» Directions: Look through the lines below for the word "post", and copy every line that has it.

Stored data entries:
....

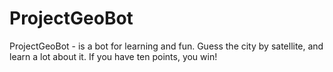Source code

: # ProjectGeoBot
ProjectGeoBot - is a bot for learning and fun. Guess the city by satellite, and learn a lot about it.
If you have ten points, you win! 
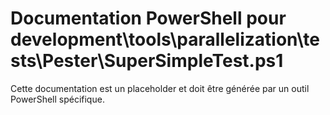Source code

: # Documentation PowerShell pour development\tools\parallelization\tests\Pester\SuperSimpleTest.ps1

Cette documentation est un placeholder et doit être générée par un outil PowerShell spécifique.
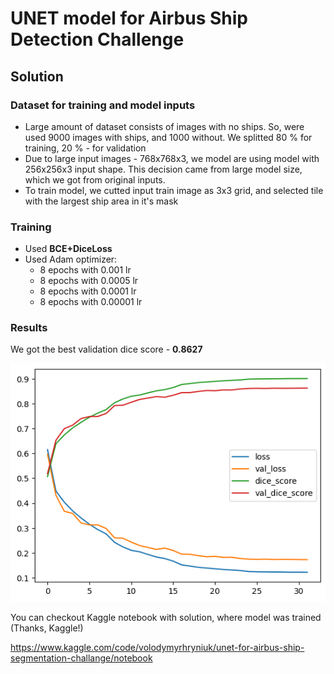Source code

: 
# UNET model for Airbus Ship Detection Challenge
## Solution
### Dataset for training and model inputs
 * Large amount of dataset consists of images with no ships. So, were used 9000 images with ships, and 1000 without.
We splitted 80 % for training, 20 % - for validation
 * Due to large input images - 768x768x3, we model are using model with 256x256x3 input shape. This decision came from large model size, which we got from original inputs.
 * To train model, we cutted input train image as 3x3 grid, and selected tile with the largest ship area in it's mask
###  Training
 * Used **BCE+DiceLoss**
 * Used Adam optimizer:
   * 8 epochs with 0.001 lr    
   * 8 epochs with 0.0005 lr
   * 8 epochs with 0.0001 lr
   * 8 epochs with 0.00001 lr
### Results   
We got the best validation dice score  - **0.8627**

![alt text](https://github.com/grinvolod13/airbus-ship-detection-challange-unet/blob/master/Untitled.png?raw=true)

You can checkout Kaggle notebook with solution, where model was trained (Thanks, Kaggle!)

https://www.kaggle.com/code/volodymyrhryniuk/unet-for-airbus-ship-segmentation-challange/notebook
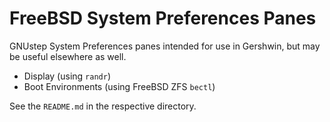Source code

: # FreeBSD System Preferences Panes

GNUstep System Preferences panes intended for use in Gershwin, but may be useful elsewhere as well.

* Display (using `randr`)
* Boot Environments (using FreeBSD ZFS `bectl`)

See the `README.md` in the respective directory.
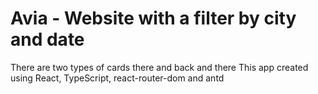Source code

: # Avia - Website with a filter by city and date
There are two types of cards there and back and there
This app created using React, TypeScript, react-router-dom and antd
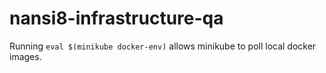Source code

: # nansi8-infrastructure-qa

Running `eval $(minikube docker-env)` allows minikube to poll local docker images.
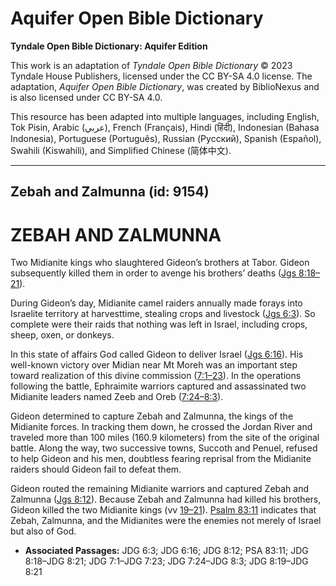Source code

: # Aquifer Open Bible Dictionary

**Tyndale Open Bible Dictionary: Aquifer Edition**

This work is an adaptation of *Tyndale Open Bible Dictionary* © 2023 Tyndale House Publishers, licensed under the CC BY\-SA 4\.0 license. The adaptation, *Aquifer Open Bible Dictionary*, was created by BiblioNexus and is also licensed under CC BY\-SA 4\.0\.

This resource has been adapted into multiple languages, including English, Tok Pisin, Arabic (عربي), French (Français), Hindi (हिंदी), Indonesian (Bahasa Indonesia), Portuguese (Português), Russian (Русский), Spanish (Español), Swahili (Kiswahili), and Simplified Chinese (简体中文).



--------------------------------

## Zebah and Zalmunna (id: 9154)

ZEBAH AND ZALMUNNA
==================

Two Midianite kings who slaughtered Gideon’s brothers at Tabor. Gideon subsequently killed them in order to avenge his brothers’ deaths ([Jgs 8:18–21](https://ref.ly/Judg8:18-Judg8:21)).

During Gideon’s day, Midianite camel raiders annually made forays into Israelite territory at harvesttime, stealing crops and livestock ([Jgs 6:3](https://ref.ly/Judg6:3)). So complete were their raids that nothing was left in Israel, including crops, sheep, oxen, or donkeys.

In this state of affairs God called Gideon to deliver Israel ([Jgs 6:16](https://ref.ly/Judg6:16)). His well\-known victory over Midian near Mt Moreh was an important step toward realization of this divine commission ([7:1–23](https://ref.ly/Judg7:1-Judg7:23)). In the operations following the battle, Ephraimite warriors captured and assassinated two Midianite leaders named Zeeb and Oreb ([7:24–8:3](https://ref.ly/Judg7:24-Judg8:3)).

Gideon determined to capture Zebah and Zalmunna, the kings of the Midianite forces. In tracking them down, he crossed the Jordan River and traveled more than 100 miles (160\.9 kilometers) from the site of the original battle. Along the way, two successive towns, Succoth and Penuel, refused to help Gideon and his men, doubtless fearing reprisal from the Midianite raiders should Gideon fail to defeat them.

Gideon routed the remaining Midianite warriors and captured Zebah and Zalmunna ([Jgs 8:12](https://ref.ly/Judg8:12)). Because Zebah and Zalmunna had killed his brothers, Gideon killed the two Midianite kings (vv [19–21](https://ref.ly/Judg8:19-Judg8:21)). [Psalm 83:11](https://ref.ly/Ps83:11) indicates that Zebah, Zalmunna, and the Midianites were the enemies not merely of Israel but also of God.

* **Associated Passages:** JDG 6:3; JDG 6:16; JDG 8:12; PSA 83:11; JDG 8:18–JDG 8:21; JDG 7:1–JDG 7:23; JDG 7:24–JDG 8:3; JDG 8:19–JDG 8:21

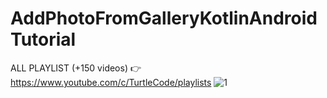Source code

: # AddPhotoFromGalleryKotlinAndroidTutorial
ALL PLAYLIST (+150 videos) 👉 https://www.youtube.com/c/TurtleCode/playlists
![1](https://user-images.githubusercontent.com/85156399/174228971-afb61b9d-85ab-466c-97b1-ab7b9e687d02.png)

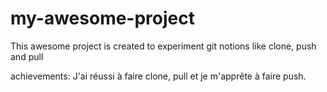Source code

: # my-awesome-project

This awesome project is created to experiment git notions like clone, push and pull

achievements: J'ai réussi à faire clone, pull et je m'apprête à faire push.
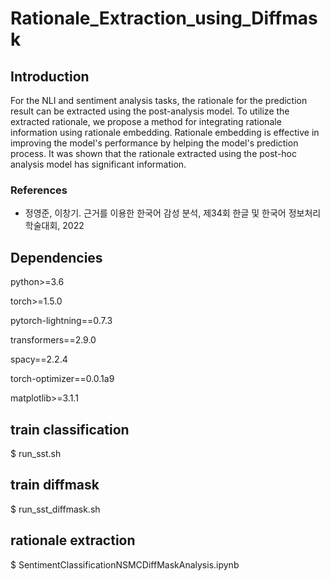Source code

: # Rationale_Extraction_using_Diffmask

## Introduction

For the NLI and sentiment analysis tasks, the rationale for the prediction result can be extracted using the post-analysis model.
To utilize the extracted rationale, we propose a method for integrating rationale information using rationale embedding.
Rationale embedding is effective in improving the model's performance by helping the model's prediction process.
It was shown that the rationale extracted using the post-hoc analysis model has significant information.

### References

* 정영준, 이창기. 근거를 이용한 한국어 감성 분석, 제34회 한글 및 한국어 정보처리 학술대회, 2022

## Dependencies

  python>=3.6
  
  torch>=1.5.0
  
  pytorch-lightning==0.7.3
  
  transformers==2.9.0
  
  spacy==2.2.4
  
  torch-optimizer==0.0.1a9
  
  matplotlib>=3.1.1

## train classification

$ run_sst.sh

## train diffmask

$ run_sst_diffmask.sh

## rationale extraction

$ SentimentClassificationNSMCDiffMaskAnalysis.ipynb
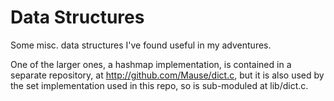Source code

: # Data Structures
Some misc. data structures I've found useful in my adventures.

One of the larger ones, a hashmap implementation, is contained in a separate repository, at http://github.com/Mause/dict.c, but it is also used by the set implementation used in this repo, so is sub-moduled at lib/dict.c.
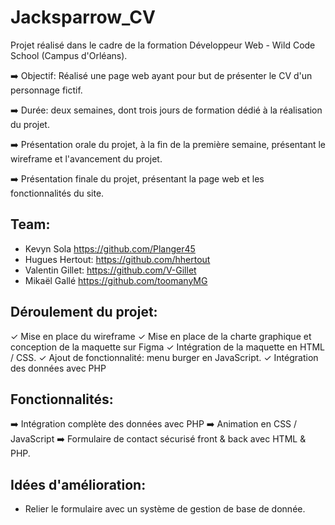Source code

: # Jacksparrow_CV

Projet réalisé dans le cadre de la formation Développeur Web - Wild Code School (Campus d'Orléans).

➡️ Objectif: Réalisé une page web ayant pour but de présenter le CV d'un personnage fictif.

➡️ Durée: deux semaines, dont trois jours de formation dédié à la réalisation du projet. 

➡️ Présentation orale du projet, à la fin de la première semaine, présentant le wireframe et l'avancement du projet.

➡️ Présentation finale du projet, présentant la page web et les fonctionnalités du site. 



## Team:

- Kevyn Sola
https://github.com/Planger45
- Hugues Hertout:
https://github.com/hhertout
- Valentin Gillet:
https://github.com/V-Gillet
- Mikaël Gallé
https://github.com/toomanyMG

## Déroulement du projet: 

✓ Mise en place du wireframe
✓ Mise en place de la charte graphique et conception de la maquette sur Figma
✓ Intégration de la maquette en HTML / CSS.
✓ Ajout de fonctionnalité: menu burger en JavaScript. 
✓ Intégration des données avec PHP

## Fonctionnalités: 

➡️ Intégration complète des données avec PHP
➡️ Animation en CSS / JavaScript
➡️ Formulaire de contact sécurisé front & back avec HTML & PHP. 

## Idées d'amélioration:
- Relier le formulaire avec un système de gestion de base de donnée. 
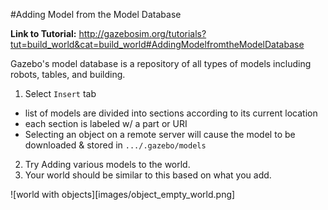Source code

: #Adding Model from the Model Database

**Link to Tutorial:** http://gazebosim.org/tutorials?tut=build_world&cat=build_world#AddingModelfromtheModelDatabase

Gazebo's model database is a repository of all types of models including robots, tables, and building.

1. Select `Insert` tab
  - list of models are divided into sections according to its current location
  - each section is labeled w/ a part or URI
  - Selecting an object on a remote server will cause the model to be downloaded & stored in `.../.gazebo/models`
2. Try Adding various models to the world.
3. Your world should be similar to this based on what you add.

  ![world with objects][images/object_empty_world.png]
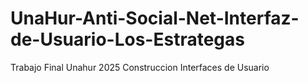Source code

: # UnaHur-Anti-Social-Net-Interfaz-de-Usuario-Los-Estrategas
Trabajo Final Unahur 2025 Construccion Interfaces de Usuario
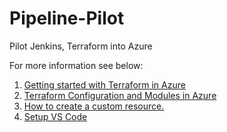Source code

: # Pipeline-Pilot

Pilot Jenkins, Terraform into Azure  

For more information see below:

1. [Getting started with Terraform in Azure](doc/Getting-started-with-Terraform-in-Azure.md)
2. [Terraform Configuration and Modules in Azure](doc/Terraform-Configuration-and-Modules-in-Azure.md)
3. [How to create a custom resource.](https://github.dxc.com/wm/DSC-Gallery/blob/master/doc/Create-Dsc-Resource.md)
4. [Setup VS Code](doc/Setup-VSCode.md)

....

» Response box:
For the NLI and sentiment analysis tasks, the rationale for the prediction result can be extracted using the post-analysis model.
It was shown that the rationale extracted using the post-hoc analysis model has significant information.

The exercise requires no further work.